A secretária executiva do MEC, Maria Helena de Castro, durante a abertura dos trabalhos, destacou a importância do Pisa para o Brasil, aplicado a estudantes na faixa dos 15 anos, idade em que se pressupõe o término da escolaridade básica obrigatória na maioria dos países. As provas ocorrem a cada três anos. Na última edição, cerca de 33 mil estudantes realizaram a prova.
“O programa internacional de avaliação dos estudantes produz indicadores que têm contribuído muito na discussão da qualidade da educação nacional e direciona ações para melhorar a educação básica. O Brasil participa do Pisa desde sua primeira edição no ano 2000. Os resultados do programa foram de grande importância para ajudar a conduzir reformas de inclusão e melhoria da qualidade do ensino, definir políticas de mais equidade e de valorização dos professores.”

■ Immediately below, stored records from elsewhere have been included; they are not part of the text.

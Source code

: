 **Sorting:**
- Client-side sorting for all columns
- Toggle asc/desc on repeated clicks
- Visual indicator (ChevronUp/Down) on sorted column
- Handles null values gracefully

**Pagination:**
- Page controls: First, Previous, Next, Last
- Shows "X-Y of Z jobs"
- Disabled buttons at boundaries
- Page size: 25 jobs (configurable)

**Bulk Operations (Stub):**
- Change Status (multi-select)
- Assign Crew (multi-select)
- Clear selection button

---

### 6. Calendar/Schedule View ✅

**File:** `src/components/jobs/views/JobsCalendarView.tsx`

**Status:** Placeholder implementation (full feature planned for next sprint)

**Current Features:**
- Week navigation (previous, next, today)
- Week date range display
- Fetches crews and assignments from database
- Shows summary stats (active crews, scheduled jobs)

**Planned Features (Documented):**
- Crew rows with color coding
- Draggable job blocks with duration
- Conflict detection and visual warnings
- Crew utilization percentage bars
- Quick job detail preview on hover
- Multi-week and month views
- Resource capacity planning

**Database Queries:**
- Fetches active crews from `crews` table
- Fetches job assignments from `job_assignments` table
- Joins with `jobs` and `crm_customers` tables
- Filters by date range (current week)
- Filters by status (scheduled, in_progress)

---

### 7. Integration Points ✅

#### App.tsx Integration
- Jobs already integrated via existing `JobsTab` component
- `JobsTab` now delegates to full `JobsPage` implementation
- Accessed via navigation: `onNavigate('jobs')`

De acordo com Maria Helena de Castro, a atual gestão do MEC tem dedicado atenção à educação básica, em especial, a permanência dos jovens no ensino médio.
“Ainda não universalizamos o acesso ao ensino médio. Somente 83% das crianças conseguem concluir o ensino fundamental obrigatório. As taxas de repetência continuam muito elevadas, para os padrões internacionais. Cerca de 1,7 milhão de jovens entre 15 e 17 anos estão fora da escola. Apenas 55% dos jovens de 19 anos possuem o ensino médio completo. Ou seja, o Brasil avançou muito, apresentou melhorias impressionantes do ponto de vista quantitativo, mas ainda temos um grande desafio que é melhorar a qualidade e diminuir as imensas desigualdades da nossa educação.”
A reforma no ensino médio, afirma a secretária, é um dos caminhos para mudar a arquitetura do ensino médio e melhorar a gestão escolar.
“Hoje o ensino médio brasileiro é único para todos os estudantes. O currículo é monótono, enciclopédico e muito distante do mundo dos jovens. Nossa proposta agora flexibiliza esse currículo, dedicando metade do ensino médio àquilo que é comum para a formação do aluno e na outra metade os alunos poderão aprofundar os conhecimentos em suas áreas de interesse como ciências humanas, ciências da natureza, linguagens e matemática, ou podem optar por um itinerário de formação técnica e profissional.”
Seria bom ter um posicionamento de alguem da própria OCDE sobre esse encontro. Um relato do próprio governo carece de credibilidade, o que constitui, aliás, apanágio desse ilegitimo governo, haja vista as declarações inveridicas do proprio “presidente” sobre seus encontros com os governantes dos paises do BRICS.